3. Latent tuberculosis

  • In most infected individuals, the primary infection resolves but some residual tubercle bacilli enter a poorly understood stage of latency or dormancy.
  • This is mostly observed in immunocompromised cases eg. HIV or aging.

4. Post-primary tuberculosis

  • Reactivation of dormant foci of tubercle bacilli or exogenous reinfection leads to post-primary tuberculosis, which differs in several respects from the primary disease.
  • For unknown reasons, reactivation or reinfection tuberculosis tends to develop in the upper lobes of the lungs.
  • Proteases liberated by activated macrophages soften and liquefy the caseous material, and an excess of tumor necrosis factor and other immunological mediators causes the wasting and fevers characteristic of the disease.
  • The interior of the tuberculoma is acidic and anoxic and contains few viable tubercle bacilli.
  • Eventually, the expanding lesion erodes through the wall of a bronchus, the liquefied contents are discharged and a well-aerated cavity is formed.
  • The atmosphere of the lung, with a high carbon dioxide level, is ideal for supporting the growth of the bacilli, and huge numbers of these are found in the cavity walls.
  • Once the cavity is formed, large numbers of bacilli gain access to the sputum, and the patient becomes an open or infectious case.
  • In post-primary tuberculosis, dissemination of bacilli to lymph nodes and other organs is unusual.
  • Instead, the spread of infection occurs through the bronchial tree so that secondary lesions develop in the lower lobes of the lung and, occasionally, in the trachea, larynx, and mouth.
  • Bacilli in swallowed sputum cause intestinal lesions.
  • Secondary lesions may also develop in the bladder and epididymis in cases of renal tuberculosis.
  • Post-primary cutaneous tuberculosis (lupus vulgaris) usually affects the face and neck.

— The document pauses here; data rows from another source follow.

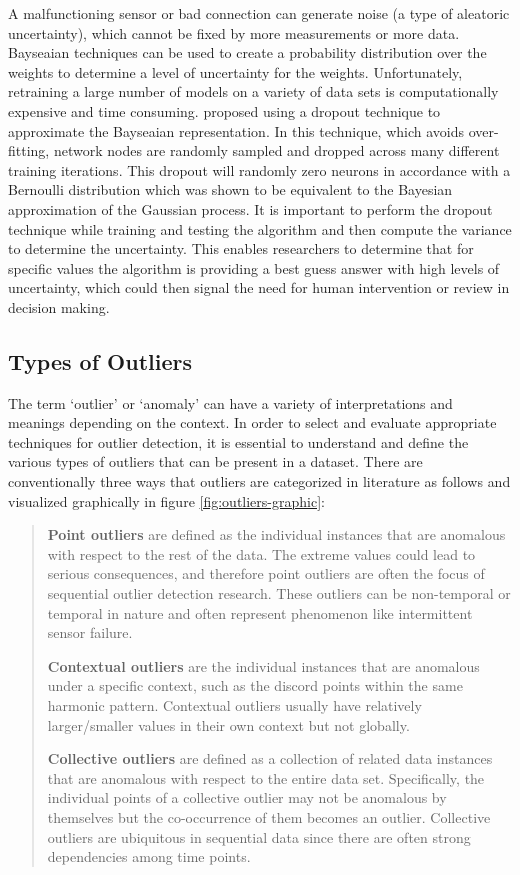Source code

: A malfunctioning sensor or bad connection can generate noise (a type of aleatoric uncertainty), which cannot be fixed by more measurements or more data. Bayseaian techniques can be used to create a probability distribution over the weights to determine a level of uncertainty for the weights. Unfortunately, retraining a large number of models on a variety of data sets is computationally expensive and time consuming. \cite{gal2016dropout} proposed using a dropout technique to approximate the Bayseaian representation. In this technique, which avoids over-fitting, network nodes are randomly sampled and dropped across many different training iterations. This dropout will randomly zero neurons in accordance with a Bernoulli distribution which was shown to be equivalent to the Bayesian approximation of the Gaussian process. It is important to perform the dropout technique while training and testing the algorithm and then compute the variance to determine the uncertainty. This enables researchers to determine that for specific values the algorithm is providing a best guess answer with high levels of uncertainty, which could then signal the need for human intervention or review in decision making.  

\subsection{Types of Outliers}

The term `outlier' or `anomaly' can have a variety of interpretations and meanings depending on the context. In order to select and evaluate appropriate techniques for outlier detection, it is essential to understand and define the various types of outliers that can be present in a dataset. There are conventionally three ways that outliers are categorized in literature as follows \cite{lai2021revisiting} and visualized graphically in figure \ref{fig:outliers-graphic}:
\blockquote{
\textbf{Point outliers} are defined as the individual instances that are anomalous with respect to the rest of the
data. The extreme values could lead to serious consequences, and therefore point outliers are often
the focus of sequential outlier detection research. These outliers can be non-temporal or temporal in nature and often represent phenomenon like intermittent sensor failure. 

\textbf{Contextual outliers}  are the individual instances that are anomalous under a specific context, such as
the discord points within the same harmonic pattern. Contextual outliers usually have relatively
larger/smaller values in their own context but not globally.

\textbf{Collective outliers} are defined as a collection of related data instances that are anomalous with respect
to the entire data set. Specifically, the individual points of a collective outlier may not be anomalous
by themselves but the co-occurrence of them becomes an outlier. Collective outliers are ubiquitous
in sequential data since there are often strong dependencies among time points.
}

Clinical manifestation of tuberculosis

1. Primary or pulmonary tuberculosis

  • Primary tuberculosis typically is considered a disease of the respiratory tract.
  • Common presenting symptoms include:
  • low-grade fever
  • night sweats
  • fatigue
  • anorexia(loss of appetite)
  • weight loss.
  • A patient who presents with pulmonary tuberculosis usually has a productive cough, along with low-grade fever, chills, myalgias (aches), and sweating; however, these signs and symptoms are similar for influenza, acute bronchitis, and pneumonia.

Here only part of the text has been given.